When a handful of individuals with a common goal gather, great change begins to take shape.

Such was the case in the mid-1970s when a concerned citizen, Billye Cooke, responded to the Empire-Tribune's Joyce Whitis in regards to a column she had written about the need for an Erath County organization dedicated to rescuing abandoned and neglected animals.

Before an assembled crowd of animal advocates at the Paw Ball Saturday, Julie Crouch, a member of the 2011 Class of Leadership Stephenville, spoke about the formation of the Erath County Humane Society (ECHS) and Whitis' role in its establishment.

"In 1975, Joyce received a call from Billye. The two women had never met, but both agreed that a Humane Society was needed in the area," Crouch said. "Billye asked Joyce to write an article to ask other concerned citizens to meet at her home to form an organization. Several people showed up at that first meeting"

Whitis had been living in Erath County for about two decades when she penned that column. She had made a routine of picking up and caring for stray dogs and other animals from across the county.

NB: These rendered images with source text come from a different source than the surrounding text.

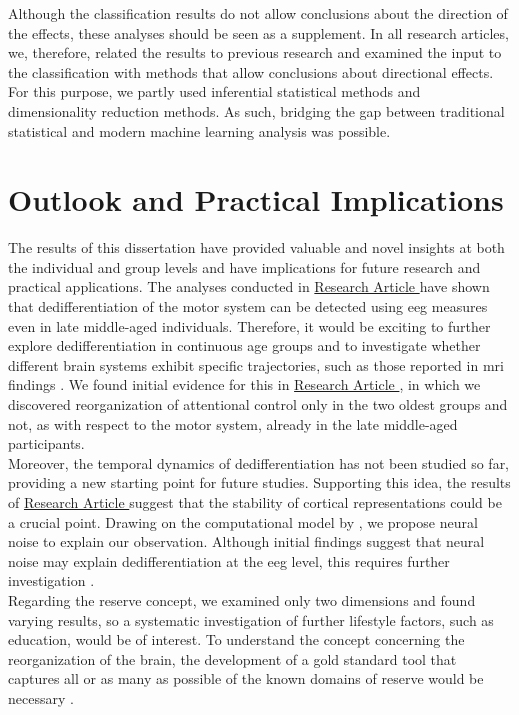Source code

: Although the classification results do not allow conclusions about the direction of the effects, these analyses should be seen as a supplement. In all research articles, we, therefore, related the results to previous research and examined the input to the classification with methods that allow conclusions about directional effects. For this purpose, we partly used inferential statistical methods and dimensionality reduction methods. As such, bridging the gap between traditional statistical and modern machine learning analysis was possible.

\section{Outlook and Practical Implications}
The results of this dissertation have provided valuable and novel insights at both the individual and group levels and have implications for future research and practical applications. The analyses conducted in \hyperref[results:paperI]{Research Article } have shown that dedifferentiation of the motor system can be detected using \gls{eeg} measures even in late middle-aged individuals. Therefore, it would be exciting to further explore dedifferentiation in continuous age groups and to investigate whether different brain systems exhibit specific trajectories, such as those reported in \gls{mri} findings \cite{Raz2006}. We found initial evidence for this in \hyperref[results:paperII]{Research Article }, in which we discovered reorganization of attentional control only in the two oldest groups and not, as with respect to the motor system, already in the late middle-aged participants.\\
Moreover, the temporal dynamics of dedifferentiation has not been studied so far, providing a new starting point for future studies. Supporting this idea, the results of \hyperref[results:paperIII]{Research Article } suggest that the stability of cortical representations could be a crucial point. Drawing on the computational model by \citeauthor{Li2001} \cite{Li2001, Li2000}, we propose neural noise to explain our observation. Although initial findings suggest that neural noise may explain dedifferentiation at the \gls{eeg} level, this requires further investigation \cite{Pichot2022}.\\
Regarding the reserve concept, we examined only two dimensions and found varying results, so a systematic investigation of further lifestyle factors, such as education, would be of interest. To understand the concept concerning the reorganization of the brain, the development of a gold standard tool that captures all or as many as possible of the known domains of reserve would be necessary \cite{Nogueira2022}.\\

"The city had no shelter at that time," Whitis said, adding that strays were housed in a holding pen and when the pen was full, the animals were destroyed before being dumped at the landfill. "It was horrifying - and something had to be done."

After a healthy turnout at that first meeting, plans to establish the Erath County Humane Society was in the works.

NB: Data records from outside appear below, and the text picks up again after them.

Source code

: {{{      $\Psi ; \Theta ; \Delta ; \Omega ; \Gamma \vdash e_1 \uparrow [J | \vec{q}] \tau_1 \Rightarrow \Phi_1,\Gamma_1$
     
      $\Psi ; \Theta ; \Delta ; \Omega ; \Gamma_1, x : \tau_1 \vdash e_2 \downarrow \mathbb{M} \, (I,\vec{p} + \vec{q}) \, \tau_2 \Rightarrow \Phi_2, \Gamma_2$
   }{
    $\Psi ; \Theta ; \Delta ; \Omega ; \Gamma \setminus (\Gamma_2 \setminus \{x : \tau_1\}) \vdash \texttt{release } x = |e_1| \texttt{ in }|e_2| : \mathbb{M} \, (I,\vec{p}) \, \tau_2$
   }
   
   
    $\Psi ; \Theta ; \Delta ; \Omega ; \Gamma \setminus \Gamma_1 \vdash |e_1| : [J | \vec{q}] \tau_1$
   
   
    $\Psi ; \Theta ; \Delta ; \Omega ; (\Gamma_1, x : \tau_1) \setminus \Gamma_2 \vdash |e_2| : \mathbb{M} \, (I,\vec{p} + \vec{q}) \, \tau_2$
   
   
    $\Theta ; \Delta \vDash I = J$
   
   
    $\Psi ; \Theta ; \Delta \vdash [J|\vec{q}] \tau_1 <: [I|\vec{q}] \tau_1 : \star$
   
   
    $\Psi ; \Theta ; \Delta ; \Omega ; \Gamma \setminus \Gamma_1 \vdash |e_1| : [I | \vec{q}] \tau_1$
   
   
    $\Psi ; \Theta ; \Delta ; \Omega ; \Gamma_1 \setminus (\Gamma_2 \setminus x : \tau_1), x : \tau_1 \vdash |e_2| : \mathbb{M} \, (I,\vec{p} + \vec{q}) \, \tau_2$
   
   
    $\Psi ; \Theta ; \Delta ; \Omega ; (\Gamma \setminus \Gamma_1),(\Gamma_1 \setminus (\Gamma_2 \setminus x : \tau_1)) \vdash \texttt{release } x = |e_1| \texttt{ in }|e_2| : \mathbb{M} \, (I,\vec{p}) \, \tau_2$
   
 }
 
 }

Whitis continued to use the newspaper to inform the community of the group's progress.

"One of our first contributors was the Terrell Foundation, I think that first donation was something like $3,000 and that was a substantial amount of money," Whitis recalled.

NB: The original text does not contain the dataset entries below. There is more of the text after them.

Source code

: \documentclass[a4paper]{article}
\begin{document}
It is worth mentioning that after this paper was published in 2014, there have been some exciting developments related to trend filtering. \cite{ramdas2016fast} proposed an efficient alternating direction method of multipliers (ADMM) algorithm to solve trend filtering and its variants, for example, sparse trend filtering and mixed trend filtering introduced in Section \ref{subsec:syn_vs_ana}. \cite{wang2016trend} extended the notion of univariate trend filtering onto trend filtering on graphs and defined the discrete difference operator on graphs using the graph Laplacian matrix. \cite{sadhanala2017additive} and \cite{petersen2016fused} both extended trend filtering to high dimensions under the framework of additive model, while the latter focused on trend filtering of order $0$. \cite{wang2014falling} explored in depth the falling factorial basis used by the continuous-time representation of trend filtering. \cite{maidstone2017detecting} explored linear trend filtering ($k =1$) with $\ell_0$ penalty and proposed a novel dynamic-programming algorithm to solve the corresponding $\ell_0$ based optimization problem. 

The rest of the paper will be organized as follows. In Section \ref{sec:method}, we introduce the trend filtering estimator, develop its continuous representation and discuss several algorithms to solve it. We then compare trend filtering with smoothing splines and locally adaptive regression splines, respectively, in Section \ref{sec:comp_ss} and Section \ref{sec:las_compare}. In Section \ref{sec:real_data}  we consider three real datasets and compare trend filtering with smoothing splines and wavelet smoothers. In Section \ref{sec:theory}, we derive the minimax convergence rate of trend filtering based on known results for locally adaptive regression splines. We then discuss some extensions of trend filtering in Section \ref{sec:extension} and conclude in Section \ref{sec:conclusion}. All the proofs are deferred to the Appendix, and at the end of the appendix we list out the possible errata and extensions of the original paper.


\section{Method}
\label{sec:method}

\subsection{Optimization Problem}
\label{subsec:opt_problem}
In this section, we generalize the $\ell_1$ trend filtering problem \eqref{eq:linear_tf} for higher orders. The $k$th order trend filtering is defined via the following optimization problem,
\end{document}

Whitis knew the one thing that would make the donor base grow was calling on influential community members - like District Judge Don Jones and local attorney Bob Glasgow.

"We had nothing, but people contributed," Whitis said.

With contributions and growing community interest, Whitis, by then an official member of the ECHS board of directors, addressed the Stephenville City Council in March 1984 and asked the city to lease land to the Humane Society to serve as a foundation for an animal shelter.

"Mrs. Whitis said the society was raising money to build the shelter from private funds, but needed the land to build it on. She also requested $8,000 per year to operate the facility," Crouch told the Paw Ball crowd. "The council voted to let the society use the land, water and sewer free of charge and made a motion to include the money needed for operating in the next year’s budget."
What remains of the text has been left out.